Point three is that actually, when you consider the size of the communities that mustered them, these numbers of horsemen are really not small at all. I wrote a chapter on cavalry in the recent Brill's Companion to Greek Land Warfare Beyond the Phalanx (2021) in which I point out that Classical Greek mounted forces were, in fact, unusually large when seen in the context of the available resources. The ratio of 10:1 is quite common throughout antiquity (with a few exceptions, such as the army of Alexander the Great) - but that includes vast empires with the freedom to raise any troop type they liked. Even those who could, then, would rarely muster more horsemen per footsoldier. For the Greeks, matching this ratio required major investment and deliberate political decisions. Consider the Spartans: until 424 BC they had no cavalry (for complex reasons), but just 30 years later they field a force of 700, exceeding the 10:1 ratio. Many other Greek states similarly went out of their way to muster as many horsemen as possible. The Athenians suffered enormously in the Peloponnesian War, and their citizen population is estimated to have been cut in half; even so, the paper strength of their cavalry in the 4th century was the same as it had been before the war. In other words, they splurged on a vast mounted force that doubled in size relative to the rest of their levy.

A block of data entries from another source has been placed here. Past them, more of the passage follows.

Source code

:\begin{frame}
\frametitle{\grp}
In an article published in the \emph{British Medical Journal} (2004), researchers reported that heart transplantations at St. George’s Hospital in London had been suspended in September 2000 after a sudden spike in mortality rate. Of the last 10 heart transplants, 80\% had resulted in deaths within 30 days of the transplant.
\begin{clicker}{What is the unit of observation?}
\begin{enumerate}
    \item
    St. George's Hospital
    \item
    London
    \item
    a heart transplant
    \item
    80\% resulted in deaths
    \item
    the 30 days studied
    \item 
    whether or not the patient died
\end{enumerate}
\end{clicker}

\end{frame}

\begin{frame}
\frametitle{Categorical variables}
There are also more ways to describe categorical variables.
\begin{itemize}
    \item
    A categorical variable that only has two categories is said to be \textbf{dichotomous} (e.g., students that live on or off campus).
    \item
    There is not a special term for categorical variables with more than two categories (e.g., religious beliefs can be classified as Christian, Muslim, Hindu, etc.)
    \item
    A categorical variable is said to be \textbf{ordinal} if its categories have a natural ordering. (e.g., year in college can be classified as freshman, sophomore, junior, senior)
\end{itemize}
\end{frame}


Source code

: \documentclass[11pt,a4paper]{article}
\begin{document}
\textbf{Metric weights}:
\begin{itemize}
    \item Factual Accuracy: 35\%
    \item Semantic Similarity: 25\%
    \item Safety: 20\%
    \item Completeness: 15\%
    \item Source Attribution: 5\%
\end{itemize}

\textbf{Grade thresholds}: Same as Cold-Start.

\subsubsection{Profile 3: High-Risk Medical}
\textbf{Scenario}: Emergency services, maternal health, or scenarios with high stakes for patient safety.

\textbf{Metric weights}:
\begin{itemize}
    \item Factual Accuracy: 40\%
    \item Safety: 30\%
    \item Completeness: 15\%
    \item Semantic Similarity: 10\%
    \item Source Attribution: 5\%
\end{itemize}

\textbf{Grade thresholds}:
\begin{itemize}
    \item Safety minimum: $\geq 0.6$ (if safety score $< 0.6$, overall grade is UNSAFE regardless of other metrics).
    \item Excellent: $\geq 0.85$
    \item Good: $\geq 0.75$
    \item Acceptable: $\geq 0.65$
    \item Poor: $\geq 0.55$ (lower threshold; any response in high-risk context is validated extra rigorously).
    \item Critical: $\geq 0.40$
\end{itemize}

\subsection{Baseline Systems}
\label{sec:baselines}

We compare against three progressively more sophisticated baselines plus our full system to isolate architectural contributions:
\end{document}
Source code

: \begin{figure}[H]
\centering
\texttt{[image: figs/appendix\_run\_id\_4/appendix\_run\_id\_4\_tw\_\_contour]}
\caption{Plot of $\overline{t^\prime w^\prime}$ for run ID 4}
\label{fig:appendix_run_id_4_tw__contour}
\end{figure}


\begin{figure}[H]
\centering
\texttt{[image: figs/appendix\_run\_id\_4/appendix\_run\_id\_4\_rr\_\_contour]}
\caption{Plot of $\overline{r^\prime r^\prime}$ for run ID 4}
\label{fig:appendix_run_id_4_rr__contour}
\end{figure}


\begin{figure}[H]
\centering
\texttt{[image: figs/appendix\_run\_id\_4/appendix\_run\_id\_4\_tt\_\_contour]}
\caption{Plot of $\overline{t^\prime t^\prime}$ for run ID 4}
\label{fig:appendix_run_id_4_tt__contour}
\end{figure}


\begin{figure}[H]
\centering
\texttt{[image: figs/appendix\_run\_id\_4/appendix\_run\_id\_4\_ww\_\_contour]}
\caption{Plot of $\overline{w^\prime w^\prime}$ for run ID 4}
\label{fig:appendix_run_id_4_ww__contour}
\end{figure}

It is hard to overstate the limits of the Greek militia system; to a large extent, tacticians and generals were forced to play the hand they were given. It was not a hand with a lot of cavalry in it, and it often had few effective light troops either. But they did what they could to boost the number of both, even at the expense of the hoplite levy, because they were perfectly aware of the benefits of tactical flexibility and the use of combined arms. The Nemea is a great example of a battle where those who had horsemen, flaunted them, bringing more than their fair share; the rest simply didn't have any significant numbers of these troops to offer. But several of them would field their own mounted forces within decades of this clash.